'Blockbuster' SFO case crumbles at dismissal stage

Yesterday, after 5 days of legal argument, Mr Justice Hickbottom dismissed a charge brought by the SFO against Leighton Humphreys, the client of Mr Jonathan Elystan Rees of chambers, in a case previously been described by the SFO as a 'blockbuster'.

Mr Humphreys, a director of Celtic Energy Limited (CEL), and five others had been charged with conspiracy to defraud relating to the sale by CEL of four opencast mining sites to a company incorporated in the British Virgin Islands. The effect of the sale under the Town and Country Planning Act 1990 was that CEL was released from any future obligation to restore the land after mining ceased. Also charged with Mr Humphreys was Richard Walters, the sole owner of CEL, three solicitors instructed to advise CEL, Mr Eric Evans, Mr Alan Whiteley and Ms Frances Bodman, and an eminent commercial silk, Mr Stephen Davies QC.

Mr Humphreys maintained throughout that the transaction was perfectly lawful and honest, and that he had acted on the proper advice of experienced lawyers.
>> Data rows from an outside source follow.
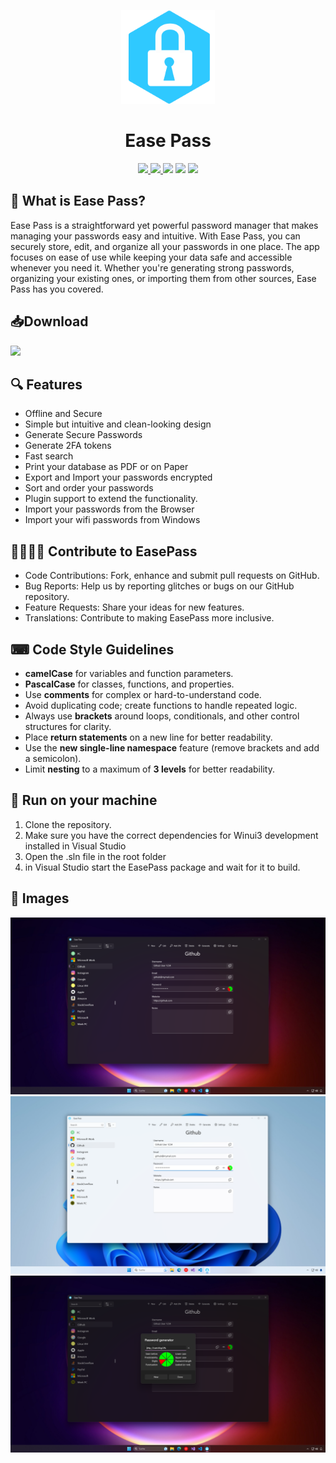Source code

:  <p align="center">
    <img src="EasePass/Assets/AppIcon/Icon.png" height="150px" width="auto" alt="alternate text">
 </p>
 <h1  align="center">Ease Pass</h1>
<div align="center">
    <a href="https://apps.microsoft.com/store/detail/ease-pass/9NQPF80923F5?hl=en-us&gl=us&ocid=pdpshare">
        <img src="https://img.shields.io/badge/Download-Microsoft%20Store-brightgreen?style=flat"/>
    </a>
    <a href="https://easepass.frozenassassine.de/">
        <img src="https://img.shields.io/badge/Ease Pass-Website-blue"/>
    </a>
    <img src="https://img.shields.io/github/stars/FrozenAssassine/EasePass?style=flat"/>
    <img src="https://img.shields.io/github/issues-pr/FrozenAssassine/EasePass?style=flat"/>
    <img src="https://img.shields.io/github/repo-size/FrozenAssassine/EasePass?style=flat"/>
</div>

## 🤔 What is Ease Pass?
Ease Pass is a straightforward yet powerful password manager that makes managing your passwords easy and intuitive. With Ease Pass, you can securely store, edit, and organize all your passwords in one place. The app focuses on ease of use while keeping your data safe and accessible whenever you need it. Whether you're generating strong passwords, organizing your existing ones, or importing them from other sources, Ease Pass has you covered.


## 📥Download
<a href="https://apps.microsoft.com/detail/Ease%20Pass/9NQPF80923F5?launch=true
	&mode=mini">
	<img src="https://get.microsoft.com/images/en-us%20dark.svg" width="200"/>
</a>


## 🔍 Features
- Offline and Secure
- Simple but intuitive and clean-looking design
- Generate Secure Passwords
- Generate 2FA tokens
- Fast search
- Print your database as PDF or on Paper
- Export and Import your passwords encrypted
- Sort and order your passwords
- Plugin support to extend the functionality.
- Import your passwords from the Browser
- Import your wifi passwords from Windows


## 👨‍👩‍👧‍👦 Contribute to EasePass
- Code Contributions: Fork, enhance and submit pull requests on GitHub.
- Bug Reports: Help us by reporting glitches or bugs on our GitHub repository.
- Feature Requests: Share your ideas for new features.
- Translations: Contribute to making EasePass more inclusive.

## ⌨ Code Style Guidelines
- **camelCase** for variables and function parameters.
- **PascalCase** for classes, functions, and properties.
- Use **comments** for complex or hard-to-understand code.
- Avoid duplicating code; create functions to handle repeated logic.
- Always use **brackets** around loops, conditionals, and other control structures for clarity.
- Place **return statements** on a new line for better readability.
- Use the **new single-line namespace** feature (remove brackets and add a semicolon).
- Limit **nesting** to a maximum of **3 levels** for better readability.



## 🚀 Run on your machine
1. Clone the repository.
2. Make sure you have the correct dependencies for Winui3 development installed in Visual Studio
3. Open the .sln file in the root folder
4. in Visual Studio start the EasePass package and wait for it to build.


## 📸 Images
<img src="Images/image8.png"/>
<img src="Images/image1.png"/>
<img src="Images/image9.png"/>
After hearing complex legal argument as to the statutory operation of the Town and Country Planning Act 1990, the Coal Industry Act 1994 and the scope of the common law offence of conspiracy to defraud, Mr Justice Hickinbottom agreed with the submission made on behalf of Mr Humphreys that (1) the deal was indeed lawful; (2) that it cannot be dishonest to act lawfully; and (3) that an agreement to achieve a lawful object by lawful means can never amount to a conspiracy to defraud.

Having dismissed the case, Mr Justice Hickinbottom then refused an application by the SFO to prevent reporting of the collapse of their case for 28 days.

Jonathan Elystan Rees of chambers was instructed by Mr Simon Evenden of De Maids solicitors and led by Mr John Charles Rees QC. Mr Humphrey's defence was funded by managerial liability insurance.